Title: Shake Hands With The Devil
Author: Roméo Dallaire
Genre: Non Fiction, History, Memoir
First published: October 21st 2003
Finished reading: December 17th 2012
Pages: 562
(Originally written in French: ‘J’ai serre la main du diable’)

Rating 3,5qqq

“The global village is deteriorating at a rapid pace, and in the children of the world the result is rage. It is the rage I saw in the eyes of the teenage Interahamwe militiamen in Rwanda, it is the rage I sensed in the hearts of the children of Sierra Leone, it is the rage I felt in crowds of ordinary civilians in Rwanda, and it is the rage that resulted in September 11. Human beings who have no rights, no security, no future, no hope and no means to survive are a desperate group who will do desperate things to take what they believe they need and deserve.”


I always like reading a non fiction story every once in a while and I’ve actually had a course involving war crimes and genocide during uni, so when I saw a copy of Shake Hands With The Devil: The Failure Of Humanity In Rwanda I was immediately intrigued. In this non fiction novel Roméo Dallaire tells his story of what happened during his time in Rwanda and how politics have influenced in the disasters that happened in 1993. It’s not that he tries to blame someone else, but he does want to show why he couldn’t do more to help the people of Rwanda after he was sent to serve as a force commander of the UN intervention. Betrayal, naïveté, racism, international politics and its consequences… Roméo Dallaire never had an easy job and his memories of his days in the African country still devastate him. It was really brave of him to write down his story and even though it took me a long time to finish this read, I’m glad I had the opportunity to learn more about his experience and deepen my knowledge about the genocide in Rwanda. It’s not an easy story to read and actually quite depressing, but if you are interested in the theme Shake Hands With The Devil does have an interesting perspective.


The Canadian Roméo Dallaire was sent to serve as force commander of the UN intervention in Rwanda in 1993. What he thought was a simple peacekeeping mission slowly turned into a bloody nightmare… And he has his hands tied as he witnesses the slaughter of 800.000 Rwandans in 100 days. Dallaire recreates the events that lead to the genocide and explains how humanity failed to stop it despite timely warnings… The international community preferring to turn their backs on the problem rather than act accordingly. He also explains the difficulties he had to get the proper equipment sent to him and the treacherous politics around the whole affair… Not denying his own failure and weaknesses, Dallaire helps make the reader understand what happened during the mission and where it went wrong.

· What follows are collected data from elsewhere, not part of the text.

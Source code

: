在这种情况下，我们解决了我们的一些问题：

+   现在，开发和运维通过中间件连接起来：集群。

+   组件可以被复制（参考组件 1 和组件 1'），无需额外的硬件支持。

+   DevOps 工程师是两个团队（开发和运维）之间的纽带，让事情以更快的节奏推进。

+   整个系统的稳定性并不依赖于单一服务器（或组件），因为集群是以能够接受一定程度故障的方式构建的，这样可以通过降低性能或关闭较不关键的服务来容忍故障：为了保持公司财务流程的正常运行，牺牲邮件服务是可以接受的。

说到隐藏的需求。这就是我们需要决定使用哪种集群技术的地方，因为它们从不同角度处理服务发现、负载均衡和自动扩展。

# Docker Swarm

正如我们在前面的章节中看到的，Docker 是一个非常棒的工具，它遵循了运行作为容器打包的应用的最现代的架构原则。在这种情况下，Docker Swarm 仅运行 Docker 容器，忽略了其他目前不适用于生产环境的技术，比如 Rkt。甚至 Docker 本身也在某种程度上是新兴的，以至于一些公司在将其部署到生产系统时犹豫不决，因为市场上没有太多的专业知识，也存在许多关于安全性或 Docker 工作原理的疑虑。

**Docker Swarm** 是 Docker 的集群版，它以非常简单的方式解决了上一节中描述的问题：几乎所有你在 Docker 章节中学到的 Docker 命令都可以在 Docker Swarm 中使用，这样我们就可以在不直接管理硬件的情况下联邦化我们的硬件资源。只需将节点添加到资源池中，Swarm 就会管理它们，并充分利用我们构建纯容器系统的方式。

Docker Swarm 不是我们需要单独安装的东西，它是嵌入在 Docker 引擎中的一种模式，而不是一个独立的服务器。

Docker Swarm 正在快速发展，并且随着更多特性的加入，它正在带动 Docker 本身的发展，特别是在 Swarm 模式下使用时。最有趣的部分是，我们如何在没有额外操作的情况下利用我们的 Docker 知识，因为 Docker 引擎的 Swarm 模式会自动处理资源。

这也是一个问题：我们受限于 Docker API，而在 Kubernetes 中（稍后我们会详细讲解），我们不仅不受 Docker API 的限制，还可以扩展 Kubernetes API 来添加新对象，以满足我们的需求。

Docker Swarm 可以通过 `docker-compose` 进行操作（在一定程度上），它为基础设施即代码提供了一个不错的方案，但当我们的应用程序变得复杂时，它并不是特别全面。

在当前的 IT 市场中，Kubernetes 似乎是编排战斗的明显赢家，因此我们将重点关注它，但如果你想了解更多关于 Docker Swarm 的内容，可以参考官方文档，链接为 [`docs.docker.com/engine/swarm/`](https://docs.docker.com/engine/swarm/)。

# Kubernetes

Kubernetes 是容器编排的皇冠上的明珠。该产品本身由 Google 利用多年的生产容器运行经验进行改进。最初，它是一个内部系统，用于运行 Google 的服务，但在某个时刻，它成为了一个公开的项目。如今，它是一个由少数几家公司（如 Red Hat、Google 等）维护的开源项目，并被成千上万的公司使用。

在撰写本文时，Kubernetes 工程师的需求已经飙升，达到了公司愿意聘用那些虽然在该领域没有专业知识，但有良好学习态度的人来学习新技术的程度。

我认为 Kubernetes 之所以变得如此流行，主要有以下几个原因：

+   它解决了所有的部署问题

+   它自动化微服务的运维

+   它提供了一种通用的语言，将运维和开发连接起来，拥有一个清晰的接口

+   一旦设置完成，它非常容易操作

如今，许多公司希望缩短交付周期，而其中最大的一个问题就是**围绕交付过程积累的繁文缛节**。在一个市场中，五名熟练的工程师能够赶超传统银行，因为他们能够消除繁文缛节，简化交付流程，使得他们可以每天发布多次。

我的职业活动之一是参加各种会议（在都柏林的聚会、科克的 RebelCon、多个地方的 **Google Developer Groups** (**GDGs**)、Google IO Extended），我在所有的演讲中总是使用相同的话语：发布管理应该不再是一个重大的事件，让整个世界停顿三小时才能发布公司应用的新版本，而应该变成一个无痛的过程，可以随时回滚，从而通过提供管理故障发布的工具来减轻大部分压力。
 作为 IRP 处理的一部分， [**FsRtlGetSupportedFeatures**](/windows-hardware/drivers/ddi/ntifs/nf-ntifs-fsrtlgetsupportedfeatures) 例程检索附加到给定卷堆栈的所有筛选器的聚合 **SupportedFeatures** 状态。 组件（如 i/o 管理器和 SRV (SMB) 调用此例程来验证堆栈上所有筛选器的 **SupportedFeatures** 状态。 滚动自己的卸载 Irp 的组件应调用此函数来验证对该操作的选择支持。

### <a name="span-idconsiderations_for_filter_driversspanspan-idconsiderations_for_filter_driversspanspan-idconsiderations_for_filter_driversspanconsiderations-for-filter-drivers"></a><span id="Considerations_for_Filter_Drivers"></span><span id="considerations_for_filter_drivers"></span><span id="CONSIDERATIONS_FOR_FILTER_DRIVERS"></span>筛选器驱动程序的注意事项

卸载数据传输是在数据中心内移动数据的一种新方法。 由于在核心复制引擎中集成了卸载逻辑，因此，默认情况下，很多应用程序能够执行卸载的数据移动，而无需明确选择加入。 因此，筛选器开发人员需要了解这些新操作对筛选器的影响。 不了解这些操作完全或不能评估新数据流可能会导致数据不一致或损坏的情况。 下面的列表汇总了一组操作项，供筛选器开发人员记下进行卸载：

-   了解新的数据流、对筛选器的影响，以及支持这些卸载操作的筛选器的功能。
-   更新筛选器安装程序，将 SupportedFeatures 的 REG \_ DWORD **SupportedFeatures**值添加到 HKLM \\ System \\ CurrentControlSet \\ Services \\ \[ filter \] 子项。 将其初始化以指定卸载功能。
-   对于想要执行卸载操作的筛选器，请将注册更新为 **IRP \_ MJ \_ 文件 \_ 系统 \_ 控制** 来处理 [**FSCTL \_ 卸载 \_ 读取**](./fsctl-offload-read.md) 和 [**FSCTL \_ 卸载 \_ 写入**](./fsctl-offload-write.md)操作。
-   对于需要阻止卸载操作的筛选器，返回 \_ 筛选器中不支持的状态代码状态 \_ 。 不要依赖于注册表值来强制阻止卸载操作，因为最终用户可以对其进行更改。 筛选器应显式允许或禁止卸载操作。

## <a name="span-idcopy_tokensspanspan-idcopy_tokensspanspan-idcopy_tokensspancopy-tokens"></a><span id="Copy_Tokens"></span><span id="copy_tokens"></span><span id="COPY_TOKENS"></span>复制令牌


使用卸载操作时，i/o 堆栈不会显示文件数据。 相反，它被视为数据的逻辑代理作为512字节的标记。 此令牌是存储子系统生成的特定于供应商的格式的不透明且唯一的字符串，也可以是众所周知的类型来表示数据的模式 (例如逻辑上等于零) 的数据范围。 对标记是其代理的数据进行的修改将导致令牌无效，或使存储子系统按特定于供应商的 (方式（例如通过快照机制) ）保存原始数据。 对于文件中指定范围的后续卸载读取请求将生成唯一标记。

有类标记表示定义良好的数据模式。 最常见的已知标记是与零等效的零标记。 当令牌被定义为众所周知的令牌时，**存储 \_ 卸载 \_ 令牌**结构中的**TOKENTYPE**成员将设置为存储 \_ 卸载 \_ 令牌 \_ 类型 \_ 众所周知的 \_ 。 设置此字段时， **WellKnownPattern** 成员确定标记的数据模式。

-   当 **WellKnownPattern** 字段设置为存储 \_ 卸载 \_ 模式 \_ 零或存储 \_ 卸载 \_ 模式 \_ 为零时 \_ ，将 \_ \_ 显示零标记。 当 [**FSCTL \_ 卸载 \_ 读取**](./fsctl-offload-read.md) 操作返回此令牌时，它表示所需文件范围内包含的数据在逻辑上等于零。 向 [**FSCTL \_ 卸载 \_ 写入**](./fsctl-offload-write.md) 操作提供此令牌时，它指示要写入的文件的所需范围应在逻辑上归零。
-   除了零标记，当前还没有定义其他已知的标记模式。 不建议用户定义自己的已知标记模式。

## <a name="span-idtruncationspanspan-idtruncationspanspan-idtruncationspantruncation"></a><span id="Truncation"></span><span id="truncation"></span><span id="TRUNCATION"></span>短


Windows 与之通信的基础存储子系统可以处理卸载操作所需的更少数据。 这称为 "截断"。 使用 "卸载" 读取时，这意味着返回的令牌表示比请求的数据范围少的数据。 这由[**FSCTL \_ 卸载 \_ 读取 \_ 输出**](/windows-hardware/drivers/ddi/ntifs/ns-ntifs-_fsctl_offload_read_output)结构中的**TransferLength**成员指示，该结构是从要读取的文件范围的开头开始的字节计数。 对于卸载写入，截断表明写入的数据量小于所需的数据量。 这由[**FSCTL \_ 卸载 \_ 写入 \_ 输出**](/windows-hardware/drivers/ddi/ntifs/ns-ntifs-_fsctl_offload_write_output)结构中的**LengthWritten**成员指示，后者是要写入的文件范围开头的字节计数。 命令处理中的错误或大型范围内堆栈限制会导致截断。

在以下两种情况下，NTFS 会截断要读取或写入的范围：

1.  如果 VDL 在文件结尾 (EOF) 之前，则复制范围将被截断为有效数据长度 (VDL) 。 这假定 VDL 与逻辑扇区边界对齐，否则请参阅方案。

Shake Hands With The Devil is a truly intriguing memoir and a heartbreaking account of the genocide in Rwanda. As the force commander of the UN intervention Roméo Dallaire experiences the horrors during 1993 first hand and by telling his story he wants to bring awareness as to how humanity essentially failed to prevent the murder of all those innocent Rwandans. It’s a dark, violent and depressive story, but also an excellent read for the right person.